All unions should withhold funding from the Labour Party.

What amazes me is that only now do union members and officials recognise the treason and deceit exercised by the Labour Party against unions, their members and workers in general.

I recognised this ten years ago when I was a shop steward.

But some union leaders have been in cahoots with Labour in the destruction of workers’ rights and jobs.

Bring on the demise of Labour and rid us all of the treason, betrayal and corruption for all time.

Bury them. But do not vote in the Conservatives or the Liberals. They are equally bad.

Vic, by email


We need to stop the EDL

It is frightening to see the pictures of the English Defence League protests.
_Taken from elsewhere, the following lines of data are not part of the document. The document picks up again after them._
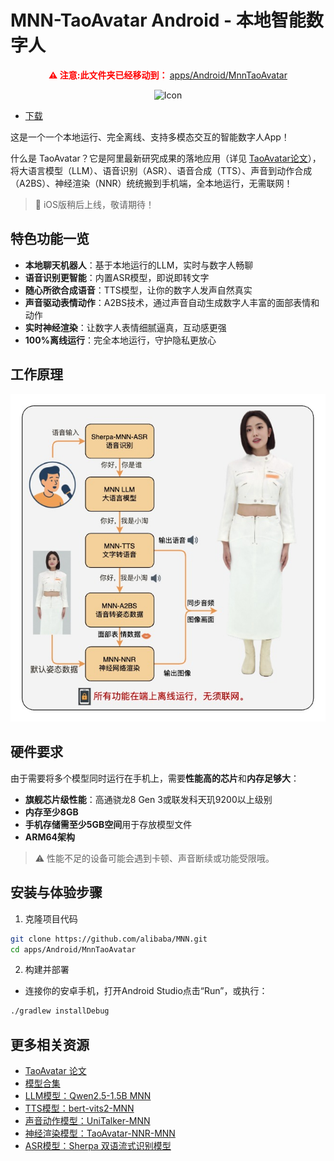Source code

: # MNN-TaoAvatar Android - 本地智能数字人

<div align="center">
  <b style="color:red;">⚠️ 注意:此文件夹已经移动到： </b>
  <a href="../MnnTaoAvatar/README_CN.md">apps/Android/MnnTaoAvatar</a>
</div>
<p align="center">
  <img width="20%" alt="Icon"  src="https://meta.alicdn.com/data/mnn/avatar/avatar_demo.gif" style="margin: 0 10px;">
</p>

+ [下载](../MnnTaoAvatar/README_CN.md#releases) 

这是一个一个本地运行、完全离线、支持多模态交互的智能数字人App！

什么是 TaoAvatar？它是阿里最新研究成果的落地应用（详见 [TaoAvatar论文](https://arxiv.org/html/2503.17032v1)），将大语言模型（LLM）、语音识别（ASR）、语音合成（TTS）、声音到动作合成（A2BS）、神经渲染（NNR）统统搬到手机端，全本地运行，无需联网！

> 📢 iOS版稍后上线，敬请期待！

## 特色功能一览

* **本地聊天机器人**：基于本地运行的LLM，实时与数字人畅聊
* **语音识别更智能**：内置ASR模型，即说即转文字
* **随心所欲合成语音**：TTS模型，让你的数字人发声自然真实
* **声音驱动表情动作**：A2BS技术，通过声音自动生成数字人丰富的面部表情和动作
* **实时神经渲染**：让数字人表情细腻逼真，互动感更强
* **100%离线运行**：完全本地运行，守护隐私更放心

## 工作原理
![alt text](../MnnTaoAvatar/assets/tao_avatar_process_zh.jpg)

## 硬件要求

由于需要将多个模型同时运行在手机上，需要**性能高的芯片**和**内存足够大**：

* **旗舰芯片级性能**：高通骁龙8 Gen 3或联发科天玑9200以上级别
* **内存至少8GB**
* **手机存储需至少5GB空间**用于存放模型文件
* **ARM64架构**

> ⚠️ 性能不足的设备可能会遇到卡顿、声音断续或功能受限哦。

##  安装与体验步骤

1. 克隆项目代码

```bash
git clone https://github.com/alibaba/MNN.git
cd apps/Android/MnnTaoAvatar
```

2. 构建并部署

* 连接你的安卓手机，打开Android Studio点击“Run”，或执行：

```bash
./gradlew installDebug
```


## 更多相关资源

* [TaoAvatar 论文](https://arxiv.org/html/2503.17032v1)
* [模型合集](https://modelscope.cn/collections/TaoAvatar-68d8a46f2e554a)
* [LLM模型：Qwen2.5-1.5B MNN](https://github.com/alibaba/MNN/tree/master/3rd_party/NNR)
* [TTS模型：bert-vits2-MNN](https://modelscope.cn/models/MNN/bert-vits2-MNN)
* [声音动作模型：UniTalker-MNN](https://modelscope.cn/models/MNN/UniTalker-MNN)
* [神经渲染模型：TaoAvatar-NNR-MNN](https://modelscope.cn/models/MNN/TaoAvatar-NNR-MNN)
* [ASR模型：Sherpa 双语流式识别模型](https://modelscope.cn/models/MNN/sherpa-mnn-streaming-zipformer-bilingual-zh-en-2023-02-20)
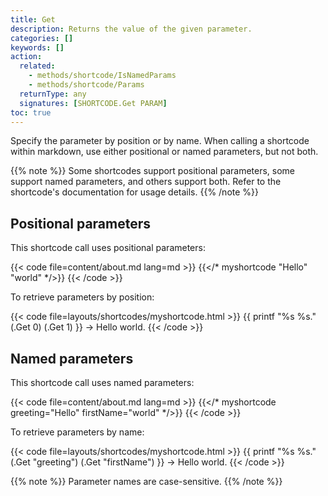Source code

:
 ```yaml
---
title: Get
description: Returns the value of the given parameter.
categories: []
keywords: []
action:
  related:
    - methods/shortcode/IsNamedParams
    - methods/shortcode/Params
  returnType: any
  signatures: [SHORTCODE.Get PARAM]
toc: true
---
```


Specify the parameter by position or by name. When calling a shortcode within markdown, use either positional or named parameters, but not both.

{{% note %}}
Some shortcodes support positional parameters, some support named parameters, and others support both. Refer to the shortcode's documentation for usage details.
{{% /note %}}

## Positional parameters

This shortcode call uses positional parameters:

{{< code file=content/about.md lang=md >}}
{{</* myshortcode "Hello" "world" */>}}
{{< /code >}}

To retrieve parameters by position:

{{< code file=layouts/shortcodes/myshortcode.html  >}}
{{ printf "%s %s." (.Get 0) (.Get 1) }} → Hello world.
{{< /code >}}

## Named parameters

This shortcode call uses named parameters:

{{< code file=content/about.md lang=md >}}
{{</* myshortcode greeting="Hello" firstName="world" */>}}
{{< /code >}}

To retrieve parameters by name:

{{< code file=layouts/shortcodes/myshortcode.html  >}}
{{ printf "%s %s." (.Get "greeting") (.Get "firstName") }} → Hello world.
{{< /code >}}

{{% note %}}
Parameter names are case-sensitive.
{{% /note %}}
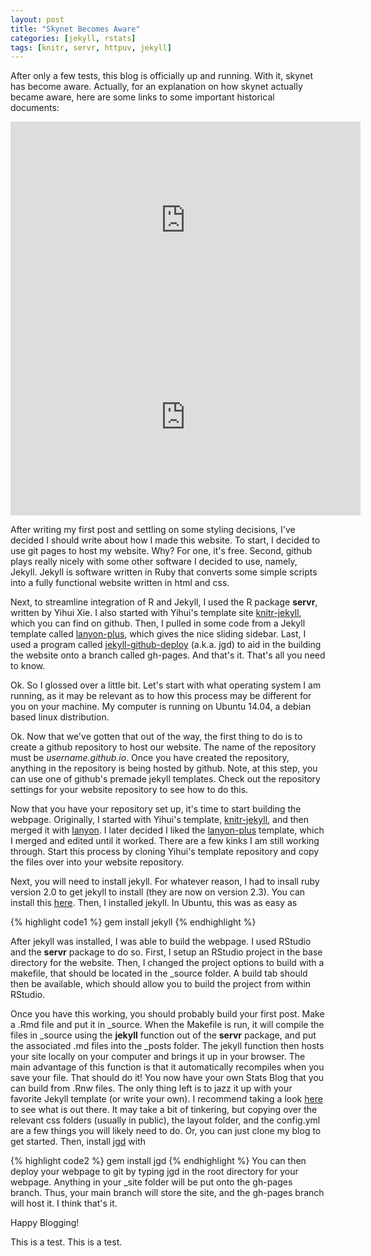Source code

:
 ```yaml
---
layout: post
title: "Skynet Becomes Aware"
categories: [jekyll, rstats]
tags: [knitr, servr, httpuv, jekyll]
---
```




After only a few tests, this blog is officially up and running. With it, skynet has become aware. Actually, for an explanation on how skynet actually became aware, here are some links to some important historical documents:

<iframe width="560" height="315" src="https://www.youtube.com/embed/4DQsG3TKQ0I" frameborder="0" allowfullscreen></iframe>

<iframe width="560" height="315" src="https://www.youtube.com/embed/_Wlsd9mljiU" frameborder="0" allowfullscreen></iframe>



After writing my first post and settling on some styling decisions, I've decided I should write about how I made this website. To start, I decided to use git pages to host my website. Why? For one, it's free. Second, github plays really nicely with some other software I decided to use, namely, Jekyll. Jekyll is software written in Ruby that converts some simple scripts into a fully functional website written in html and css. 

Next, to streamline integration of R and Jekyll, I used the R package __servr__, written by Yihui Xie. I also started with Yihui's template site [knitr-jekyll](https://github.com/yihui/knitr-jekyll "knitr-jekyll"), which you can find on github. Then, I pulled in some code from a Jekyll template called [lanyon-plus](https://github.com/dyndna/lanyon-plus "lanyon-plus"), which gives the nice sliding sidebar. Last, I used a program called [jekyll-github-deploy](https://github.com/yegor256/jekyll-github-deploy "jekyll-github-deploy") (a.k.a. jgd) to aid in the building the website onto a branch called gh-pages. And that's it. That's all you need to know.

Ok. So I glossed over a little bit. Let's start with what operating system I am running, as it may be relevant as to how this process may be different for you on your machine. My computer is running on Ubuntu 14.04, a debian based linux distribution. 

Ok. Now that we've gotten that out of the way, the first thing to do is to create a github repository to host our website. The name of the repository must be *username.github.io*. Once you have created the repository, anything in the repository is being hosted by github. Note, at this step, you can use one of github's premade jekyll templates. Check out the repository settings for your website repository to see how to do this. 

Now that you have your repository set up, it's time to start building the webpage. Originally, I started with Yihui's template, [knitr-jekyll](https://github.com/yihui/knitr-jekyll "knitr-jekyll"), and then merged it with [lanyon](https://github.com/poole/lanyon "lanyon"). I later decided I liked the [lanyon-plus](https://github.com/dyndna/lanyon-plus "lanyon-plus") template, which I merged and edited until it worked. There are a few kinks I am still working through. Start this process by cloning Yihui's template repository and copy the files over into your website repository. 

Next, you will need to install jekyll. For whatever reason, I had to insall ruby version 2.0 to get jekyll to install (they are now on version 2.3). You can install this [here](https://www.ruby-lang.org/en/downloads/ "here"). Then, I installed jekyll. In Ubuntu, this was as easy as


{% highlight code1 %}
gem install jekyll
{% endhighlight %}

After jekyll was installed, I was able to build the webpage. I used RStudio and the __servr__ package to do so. First, I setup an RStudio project in the base directory for the website. Then, I changed the project options to build with a makefile, that should be located in the _source folder. A build tab should then be available, which should allow you to build the project from within RStudio.

Once you have this working, you should probably build your first post. Make a .Rmd file and put it in _source. When the Makefile is run, it will compile the files in _source using the __jekyll__ function out of the __servr__ package, and put the associated .md files into the _posts folder. The jekyll function then hosts your site locally on your computer and brings it up in your browser. The main advantage of this function is that it automatically recompiles when you save your file. That should do it! You now have your own Stats Blog that you can build from .Rnw files. The only thing left is to jazz it up with your favorite Jekyll template (or write your own). I recommend taking a look [here](https://github.com/jekyll/jekyll/wiki/sites "here") to see what is out there. It may take a bit of tinkering, but copying over the relevant css folders (usually in public), the layout folder, and the config.yml are a few things you will likely need to do.  Or, you can just clone my blog to get started. Then, install [jgd](https://github.com/yegor256/jekyll-github-deploy  "jgd") with


{% highlight code2 %}
gem install jgd
{% endhighlight %}
You can then deploy your webpage to git by typing jgd in the root directory for your webpage. Anything in your _site folder will be put onto the gh-pages branch. Thus, your main branch will store the site, and the gh-pages branch will host it. I think that's it.


Happy Blogging!

This is a test. This is a test.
I want to take these guys for a guided tour of Auschwitz – and leave them there for a week.

I ask myself what will happen when older people who have experienced the Nazis in the past are gone.

Will we see this terror again?

Halua, by email


Tenants have rich history

Sixty people attended a conference on The Tenants Movement – a Hidden History in Leeds on Saturday 17 October.

Leeds Tenants Federation hosted the conference.

Tenants, campaigners and academics attended.

In the keynote address, John Grayson pointed to the rich history in which tenants and other poor housing communities have represented their own interests, and have also taken direct action as part of a wider working class struggle.

It is hoped to hold further conferences to reclaim this hidden history.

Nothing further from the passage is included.